Your answer should be the complete data, copied exactly.

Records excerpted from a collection
------------------------------------------------------------------------
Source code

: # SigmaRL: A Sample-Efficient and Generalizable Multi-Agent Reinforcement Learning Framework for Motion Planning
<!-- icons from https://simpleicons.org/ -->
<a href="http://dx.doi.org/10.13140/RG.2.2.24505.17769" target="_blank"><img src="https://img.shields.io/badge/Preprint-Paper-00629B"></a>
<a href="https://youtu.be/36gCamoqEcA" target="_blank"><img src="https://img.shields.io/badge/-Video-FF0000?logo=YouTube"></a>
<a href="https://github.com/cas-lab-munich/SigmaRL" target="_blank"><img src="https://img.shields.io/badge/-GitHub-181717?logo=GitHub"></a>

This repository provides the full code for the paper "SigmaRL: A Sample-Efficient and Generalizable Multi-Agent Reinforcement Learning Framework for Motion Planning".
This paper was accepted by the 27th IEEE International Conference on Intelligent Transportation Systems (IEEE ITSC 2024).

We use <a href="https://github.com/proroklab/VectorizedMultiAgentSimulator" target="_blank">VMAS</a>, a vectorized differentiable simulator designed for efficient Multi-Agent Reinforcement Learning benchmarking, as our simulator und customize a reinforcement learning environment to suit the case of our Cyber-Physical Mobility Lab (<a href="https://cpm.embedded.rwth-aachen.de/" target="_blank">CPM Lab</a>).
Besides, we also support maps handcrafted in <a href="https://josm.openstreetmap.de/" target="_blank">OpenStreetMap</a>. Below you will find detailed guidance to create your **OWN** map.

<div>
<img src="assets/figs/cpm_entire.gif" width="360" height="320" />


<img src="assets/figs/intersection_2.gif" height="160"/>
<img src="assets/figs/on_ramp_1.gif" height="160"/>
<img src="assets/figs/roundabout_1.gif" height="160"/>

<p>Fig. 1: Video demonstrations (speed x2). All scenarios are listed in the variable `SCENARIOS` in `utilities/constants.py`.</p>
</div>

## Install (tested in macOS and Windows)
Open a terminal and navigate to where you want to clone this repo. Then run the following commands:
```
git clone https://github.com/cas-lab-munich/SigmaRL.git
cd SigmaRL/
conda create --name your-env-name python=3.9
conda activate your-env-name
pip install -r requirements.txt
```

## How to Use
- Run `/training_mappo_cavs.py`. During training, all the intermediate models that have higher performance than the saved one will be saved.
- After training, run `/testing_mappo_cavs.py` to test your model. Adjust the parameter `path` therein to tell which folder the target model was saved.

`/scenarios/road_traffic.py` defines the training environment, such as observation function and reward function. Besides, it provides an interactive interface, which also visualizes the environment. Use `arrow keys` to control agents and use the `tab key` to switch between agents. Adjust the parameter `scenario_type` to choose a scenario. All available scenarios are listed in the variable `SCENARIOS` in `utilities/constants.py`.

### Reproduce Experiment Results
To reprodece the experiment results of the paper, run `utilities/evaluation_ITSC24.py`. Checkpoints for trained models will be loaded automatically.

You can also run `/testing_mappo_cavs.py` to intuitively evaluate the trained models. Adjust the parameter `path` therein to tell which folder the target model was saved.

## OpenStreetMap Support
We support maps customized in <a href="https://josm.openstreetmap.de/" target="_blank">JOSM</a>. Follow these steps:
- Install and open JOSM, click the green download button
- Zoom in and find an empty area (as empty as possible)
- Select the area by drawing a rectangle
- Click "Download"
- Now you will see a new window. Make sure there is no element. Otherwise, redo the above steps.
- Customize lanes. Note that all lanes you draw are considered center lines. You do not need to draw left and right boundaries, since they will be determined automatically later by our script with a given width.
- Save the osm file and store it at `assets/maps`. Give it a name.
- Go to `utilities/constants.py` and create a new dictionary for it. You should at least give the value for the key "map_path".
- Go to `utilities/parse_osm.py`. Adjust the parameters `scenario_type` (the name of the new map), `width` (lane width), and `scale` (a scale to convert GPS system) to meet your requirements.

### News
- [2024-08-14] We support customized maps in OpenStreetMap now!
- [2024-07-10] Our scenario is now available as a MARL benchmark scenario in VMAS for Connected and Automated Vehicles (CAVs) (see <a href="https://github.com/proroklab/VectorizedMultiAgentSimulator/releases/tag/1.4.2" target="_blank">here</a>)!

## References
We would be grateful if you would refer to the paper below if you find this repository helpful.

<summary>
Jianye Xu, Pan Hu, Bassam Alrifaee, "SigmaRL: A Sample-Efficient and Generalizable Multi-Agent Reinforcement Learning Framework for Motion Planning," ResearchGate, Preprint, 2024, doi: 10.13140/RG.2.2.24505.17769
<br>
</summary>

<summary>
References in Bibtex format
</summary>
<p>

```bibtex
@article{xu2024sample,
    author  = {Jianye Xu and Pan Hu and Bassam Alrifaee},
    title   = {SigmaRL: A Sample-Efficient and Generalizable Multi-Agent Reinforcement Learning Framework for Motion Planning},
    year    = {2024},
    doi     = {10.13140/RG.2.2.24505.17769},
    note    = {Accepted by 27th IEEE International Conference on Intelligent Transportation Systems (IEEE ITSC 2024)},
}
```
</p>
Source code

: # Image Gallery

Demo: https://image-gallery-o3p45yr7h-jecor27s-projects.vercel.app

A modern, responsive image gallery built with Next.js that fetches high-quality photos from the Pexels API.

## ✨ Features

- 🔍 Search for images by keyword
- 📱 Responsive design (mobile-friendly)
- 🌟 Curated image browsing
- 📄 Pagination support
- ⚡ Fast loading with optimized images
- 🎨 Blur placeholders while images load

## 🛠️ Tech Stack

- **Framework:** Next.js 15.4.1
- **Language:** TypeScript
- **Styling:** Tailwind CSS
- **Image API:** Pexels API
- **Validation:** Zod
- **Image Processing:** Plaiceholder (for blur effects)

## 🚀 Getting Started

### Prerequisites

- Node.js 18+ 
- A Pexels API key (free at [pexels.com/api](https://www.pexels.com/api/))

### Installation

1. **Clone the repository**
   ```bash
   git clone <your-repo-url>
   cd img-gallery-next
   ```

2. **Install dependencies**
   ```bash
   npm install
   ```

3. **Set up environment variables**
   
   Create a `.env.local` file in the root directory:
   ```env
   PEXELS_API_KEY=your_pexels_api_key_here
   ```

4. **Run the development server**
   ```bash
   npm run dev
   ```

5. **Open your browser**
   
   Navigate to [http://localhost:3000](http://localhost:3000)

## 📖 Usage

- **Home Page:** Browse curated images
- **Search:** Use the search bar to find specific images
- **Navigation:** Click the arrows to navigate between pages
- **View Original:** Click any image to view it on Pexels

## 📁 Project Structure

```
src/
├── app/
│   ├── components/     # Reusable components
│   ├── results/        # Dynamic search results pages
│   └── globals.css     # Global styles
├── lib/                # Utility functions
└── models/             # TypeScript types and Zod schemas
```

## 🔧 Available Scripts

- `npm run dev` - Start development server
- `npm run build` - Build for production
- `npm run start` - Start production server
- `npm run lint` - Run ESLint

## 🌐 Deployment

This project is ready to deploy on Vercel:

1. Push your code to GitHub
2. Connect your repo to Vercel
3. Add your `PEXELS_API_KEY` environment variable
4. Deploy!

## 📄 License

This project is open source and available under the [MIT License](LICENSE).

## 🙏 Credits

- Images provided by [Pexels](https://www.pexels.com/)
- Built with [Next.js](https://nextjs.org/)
------------------------------------------------------------------------
*Solution to this task*.
Source code

: # SigmaRL: A Sample-Efficient and Generalizable Multi-Agent Reinforcement Learning Framework for Motion Planning
<!-- icons from https://simpleicons.org/ -->
<a href="http://dx.doi.org/10.13140/RG.2.2.24505.17769" target="_blank"><img src="https://img.shields.io/badge/Preprint-Paper-00629B"></a>
<a href="https://youtu.be/36gCamoqEcA" target="_blank"><img src="https://img.shields.io/badge/-Video-FF0000?logo=YouTube"></a>
<a href="https://github.com/cas-lab-munich/SigmaRL" target="_blank"><img src="https://img.shields.io/badge/-GitHub-181717?logo=GitHub"></a>

This repository provides the full code for the paper "SigmaRL: A Sample-Efficient and Generalizable Multi-Agent Reinforcement Learning Framework for Motion Planning".
This paper was accepted by the 27th IEEE International Conference on Intelligent Transportation Systems (IEEE ITSC 2024).

We use <a href="https://github.com/proroklab/VectorizedMultiAgentSimulator" target="_blank">VMAS</a>, a vectorized differentiable simulator designed for efficient Multi-Agent Reinforcement Learning benchmarking, as our simulator und customize a reinforcement learning environment to suit the case of our Cyber-Physical Mobility Lab (<a href="https://cpm.embedded.rwth-aachen.de/" target="_blank">CPM Lab</a>).
Besides, we also support maps handcrafted in <a href="https://josm.openstreetmap.de/" target="_blank">OpenStreetMap</a>. Below you will find detailed guidance to create your **OWN** map.

<div>
<img src="assets/figs/cpm_entire.gif" width="360" height="320" />


<img src="assets/figs/intersection_2.gif" height="160"/>
<img src="assets/figs/on_ramp_1.gif" height="160"/>
<img src="assets/figs/roundabout_1.gif" height="160"/>

<p>Fig. 1: Video demonstrations (speed x2). All scenarios are listed in the variable `SCENARIOS` in `utilities/constants.py`.</p>
</div>

## Install (tested in macOS and Windows)
Open a terminal and navigate to where you want to clone this repo. Then run the following commands:
```
git clone https://github.com/cas-lab-munich/SigmaRL.git
cd SigmaRL/
conda create --name your-env-name python=3.9
conda activate your-env-name
pip install -r requirements.txt
```

## How to Use
- Run `/training_mappo_cavs.py`. During training, all the intermediate models that have higher performance than the saved one will be saved.
- After training, run `/testing_mappo_cavs.py` to test your model. Adjust the parameter `path` therein to tell which folder the target model was saved.

`/scenarios/road_traffic.py` defines the training environment, such as observation function and reward function. Besides, it provides an interactive interface, which also visualizes the environment. Use `arrow keys` to control agents and use the `tab key` to switch between agents. Adjust the parameter `scenario_type` to choose a scenario. All available scenarios are listed in the variable `SCENARIOS` in `utilities/constants.py`.

### Reproduce Experiment Results
To reprodece the experiment results of the paper, run `utilities/evaluation_ITSC24.py`. Checkpoints for trained models will be loaded automatically.

You can also run `/testing_mappo_cavs.py` to intuitively evaluate the trained models. Adjust the parameter `path` therein to tell which folder the target model was saved.

## OpenStreetMap Support
We support maps customized in <a href="https://josm.openstreetmap.de/" target="_blank">JOSM</a>. Follow these steps:
- Install and open JOSM, click the green download button
- Zoom in and find an empty area (as empty as possible)
- Select the area by drawing a rectangle
- Click "Download"
- Now you will see a new window. Make sure there is no element. Otherwise, redo the above steps.
- Customize lanes. Note that all lanes you draw are considered center lines. You do not need to draw left and right boundaries, since they will be determined automatically later by our script with a given width.
- Save the osm file and store it at `assets/maps`. Give it a name.
- Go to `utilities/constants.py` and create a new dictionary for it. You should at least give the value for the key "map_path".
- Go to `utilities/parse_osm.py`. Adjust the parameters `scenario_type` (the name of the new map), `width` (lane width), and `scale` (a scale to convert GPS system) to meet your requirements.

### News
- [2024-08-14] We support customized maps in OpenStreetMap now!
- [2024-07-10] Our scenario is now available as a MARL benchmark scenario in VMAS for Connected and Automated Vehicles (CAVs) (see <a href="https://github.com/proroklab/VectorizedMultiAgentSimulator/releases/tag/1.4.2" target="_blank">here</a>)!

## References
We would be grateful if you would refer to the paper below if you find this repository helpful.

<summary>
Jianye Xu, Pan Hu, Bassam Alrifaee, "SigmaRL: A Sample-Efficient and Generalizable Multi-Agent Reinforcement Learning Framework for Motion Planning," ResearchGate, Preprint, 2024, doi: 10.13140/RG.2.2.24505.17769
<br>
</summary>

<summary>
References in Bibtex format
</summary>
<p>

```bibtex
@article{xu2024sample,
    author  = {Jianye Xu and Pan Hu and Bassam Alrifaee},
    title   = {SigmaRL: A Sample-Efficient and Generalizable Multi-Agent Reinforcement Learning Framework for Motion Planning},
    year    = {2024},
    doi     = {10.13140/RG.2.2.24505.17769},
    note    = {Accepted by 27th IEEE International Conference on Intelligent Transportation Systems (IEEE ITSC 2024)},
}
```
</p>
Source code

: # Image Gallery

Demo: https://image-gallery-o3p45yr7h-jecor27s-projects.vercel.app

A modern, responsive image gallery built with Next.js that fetches high-quality photos from the Pexels API.

## ✨ Features

- 🔍 Search for images by keyword
- 📱 Responsive design (mobile-friendly)
- 🌟 Curated image browsing
- 📄 Pagination support
- ⚡ Fast loading with optimized images
- 🎨 Blur placeholders while images load

## 🛠️ Tech Stack

- **Framework:** Next.js 15.4.1
- **Language:** TypeScript
- **Styling:** Tailwind CSS
- **Image API:** Pexels API
- **Validation:** Zod
- **Image Processing:** Plaiceholder (for blur effects)

## 🚀 Getting Started

### Prerequisites

- Node.js 18+ 
- A Pexels API key (free at [pexels.com/api](https://www.pexels.com/api/))

### Installation

1. **Clone the repository**
   ```bash
   git clone <your-repo-url>
   cd img-gallery-next
   ```

2. **Install dependencies**
   ```bash
   npm install
   ```

3. **Set up environment variables**
   
   Create a `.env.local` file in the root directory:
   ```env
   PEXELS_API_KEY=your_pexels_api_key_here
   ```

4. **Run the development server**
   ```bash
   npm run dev
   ```

5. **Open your browser**
   
   Navigate to [http://localhost:3000](http://localhost:3000)

## 📖 Usage

- **Home Page:** Browse curated images
- **Search:** Use the search bar to find specific images
- **Navigation:** Click the arrows to navigate between pages
- **View Original:** Click any image to view it on Pexels

## 📁 Project Structure

```
src/
├── app/
│   ├── components/     # Reusable components
│   ├── results/        # Dynamic search results pages
│   └── globals.css     # Global styles
├── lib/                # Utility functions
└── models/             # TypeScript types and Zod schemas
```

## 🔧 Available Scripts

- `npm run dev` - Start development server
- `npm run build` - Build for production
- `npm run start` - Start production server
- `npm run lint` - Run ESLint

## 🌐 Deployment

This project is ready to deploy on Vercel:

1. Push your code to GitHub
2. Connect your repo to Vercel
3. Add your `PEXELS_API_KEY` environment variable
4. Deploy!

## 📄 License

This project is open source and available under the [MIT License](LICENSE).

## 🙏 Credits

- Images provided by [Pexels](https://www.pexels.com/)
- Built with [Next.js](https://nextjs.org/)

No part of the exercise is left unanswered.